RECORD EXCERPTS START

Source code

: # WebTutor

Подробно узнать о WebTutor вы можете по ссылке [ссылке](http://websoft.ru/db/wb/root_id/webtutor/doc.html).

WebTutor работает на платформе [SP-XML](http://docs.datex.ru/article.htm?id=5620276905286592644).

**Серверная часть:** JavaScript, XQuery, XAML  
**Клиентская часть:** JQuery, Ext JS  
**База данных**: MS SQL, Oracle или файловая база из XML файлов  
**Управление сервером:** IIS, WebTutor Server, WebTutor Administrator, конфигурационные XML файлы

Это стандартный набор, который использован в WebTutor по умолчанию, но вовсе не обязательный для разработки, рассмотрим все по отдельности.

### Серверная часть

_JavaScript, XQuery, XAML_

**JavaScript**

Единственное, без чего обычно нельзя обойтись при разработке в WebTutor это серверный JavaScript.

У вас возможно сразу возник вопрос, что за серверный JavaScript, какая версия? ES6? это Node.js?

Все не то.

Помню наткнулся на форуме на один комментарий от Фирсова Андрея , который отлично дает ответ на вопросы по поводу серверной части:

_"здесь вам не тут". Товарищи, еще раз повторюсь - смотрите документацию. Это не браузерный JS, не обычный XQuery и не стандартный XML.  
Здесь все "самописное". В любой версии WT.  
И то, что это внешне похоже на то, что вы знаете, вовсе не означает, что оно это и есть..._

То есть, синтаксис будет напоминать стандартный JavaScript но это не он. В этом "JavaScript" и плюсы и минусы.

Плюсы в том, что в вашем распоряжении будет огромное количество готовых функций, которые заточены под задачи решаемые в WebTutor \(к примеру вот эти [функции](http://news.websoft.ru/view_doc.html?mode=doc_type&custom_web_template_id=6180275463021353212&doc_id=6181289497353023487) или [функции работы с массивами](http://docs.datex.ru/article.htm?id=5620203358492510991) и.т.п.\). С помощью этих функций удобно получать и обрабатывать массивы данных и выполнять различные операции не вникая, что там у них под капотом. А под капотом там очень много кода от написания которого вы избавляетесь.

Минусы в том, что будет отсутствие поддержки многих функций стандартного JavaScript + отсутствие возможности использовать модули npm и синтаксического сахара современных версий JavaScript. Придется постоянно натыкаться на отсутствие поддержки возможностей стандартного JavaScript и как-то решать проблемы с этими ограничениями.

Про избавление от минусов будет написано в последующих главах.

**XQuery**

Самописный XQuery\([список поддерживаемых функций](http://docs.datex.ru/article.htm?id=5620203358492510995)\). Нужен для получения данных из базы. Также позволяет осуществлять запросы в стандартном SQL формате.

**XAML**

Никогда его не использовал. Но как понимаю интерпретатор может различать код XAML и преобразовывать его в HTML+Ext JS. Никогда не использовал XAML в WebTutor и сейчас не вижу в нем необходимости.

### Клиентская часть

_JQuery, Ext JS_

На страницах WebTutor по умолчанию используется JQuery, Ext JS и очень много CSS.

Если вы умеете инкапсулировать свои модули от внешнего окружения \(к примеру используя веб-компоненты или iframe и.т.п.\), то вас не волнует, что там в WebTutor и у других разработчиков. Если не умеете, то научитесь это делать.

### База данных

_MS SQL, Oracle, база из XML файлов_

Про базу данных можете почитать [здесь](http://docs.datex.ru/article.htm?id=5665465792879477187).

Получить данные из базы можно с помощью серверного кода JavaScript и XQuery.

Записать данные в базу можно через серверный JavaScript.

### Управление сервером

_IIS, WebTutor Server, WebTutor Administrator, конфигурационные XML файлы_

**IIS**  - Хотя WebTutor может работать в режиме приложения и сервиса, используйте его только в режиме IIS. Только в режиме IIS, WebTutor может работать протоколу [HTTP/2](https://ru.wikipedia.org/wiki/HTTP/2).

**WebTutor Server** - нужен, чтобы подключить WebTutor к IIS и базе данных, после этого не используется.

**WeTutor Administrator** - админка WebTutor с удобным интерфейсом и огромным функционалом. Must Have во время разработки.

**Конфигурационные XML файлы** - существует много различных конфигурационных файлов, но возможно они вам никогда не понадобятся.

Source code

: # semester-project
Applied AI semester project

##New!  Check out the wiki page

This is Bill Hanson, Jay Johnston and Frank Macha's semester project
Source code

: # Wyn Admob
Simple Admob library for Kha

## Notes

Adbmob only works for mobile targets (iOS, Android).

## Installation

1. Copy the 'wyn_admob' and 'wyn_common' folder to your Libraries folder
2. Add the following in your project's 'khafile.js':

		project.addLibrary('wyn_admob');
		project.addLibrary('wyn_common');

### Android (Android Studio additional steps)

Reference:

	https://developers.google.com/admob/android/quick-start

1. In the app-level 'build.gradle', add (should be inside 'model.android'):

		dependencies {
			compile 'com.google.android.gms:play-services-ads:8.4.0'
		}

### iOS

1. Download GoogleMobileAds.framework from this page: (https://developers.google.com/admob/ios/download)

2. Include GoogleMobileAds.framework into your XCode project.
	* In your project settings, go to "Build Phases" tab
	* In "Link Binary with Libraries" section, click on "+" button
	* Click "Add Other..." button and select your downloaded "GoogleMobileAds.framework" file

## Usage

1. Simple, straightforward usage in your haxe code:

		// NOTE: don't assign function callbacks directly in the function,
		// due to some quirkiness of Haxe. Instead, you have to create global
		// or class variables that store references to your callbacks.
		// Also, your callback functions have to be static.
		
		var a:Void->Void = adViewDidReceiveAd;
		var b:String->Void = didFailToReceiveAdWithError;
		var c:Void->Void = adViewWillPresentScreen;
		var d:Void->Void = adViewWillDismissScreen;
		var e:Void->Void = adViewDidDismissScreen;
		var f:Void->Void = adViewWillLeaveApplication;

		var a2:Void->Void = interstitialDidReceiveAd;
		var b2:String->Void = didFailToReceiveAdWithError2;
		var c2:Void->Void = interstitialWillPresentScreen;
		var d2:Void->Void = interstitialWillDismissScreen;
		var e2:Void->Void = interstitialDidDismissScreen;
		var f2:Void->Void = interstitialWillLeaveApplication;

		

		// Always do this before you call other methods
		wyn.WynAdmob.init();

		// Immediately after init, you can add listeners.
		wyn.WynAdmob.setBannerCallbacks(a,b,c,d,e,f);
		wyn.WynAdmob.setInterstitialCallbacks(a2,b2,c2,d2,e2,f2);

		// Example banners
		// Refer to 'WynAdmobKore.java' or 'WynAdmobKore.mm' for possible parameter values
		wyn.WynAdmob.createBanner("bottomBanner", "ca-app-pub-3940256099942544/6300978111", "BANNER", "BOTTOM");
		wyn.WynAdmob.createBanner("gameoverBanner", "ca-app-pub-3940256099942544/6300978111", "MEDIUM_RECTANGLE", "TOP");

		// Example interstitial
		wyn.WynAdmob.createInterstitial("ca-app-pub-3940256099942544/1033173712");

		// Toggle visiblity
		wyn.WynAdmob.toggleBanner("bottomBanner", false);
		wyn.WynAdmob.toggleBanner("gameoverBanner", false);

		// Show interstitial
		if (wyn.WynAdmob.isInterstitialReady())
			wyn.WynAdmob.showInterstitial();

RECORD EXCERPTS END

● EXERCISE PROMPT
Retype the first line of the entries and every line after it, please, through the line that contains "часть:** JavaScript, XQuery, XAML". Add nothing.

● COMPLETED EXERCISE
Source code

: # WebTutor

Подробно узнать о WebTutor вы можете по ссылке [ссылке](http://websoft.ru/db/wb/root_id/webtutor/doc.html).

WebTutor работает на платформе [SP-XML](http://docs.datex.ru/article.htm?id=5620276905286592644).

**Серверная часть:** JavaScript, XQuery, XAML  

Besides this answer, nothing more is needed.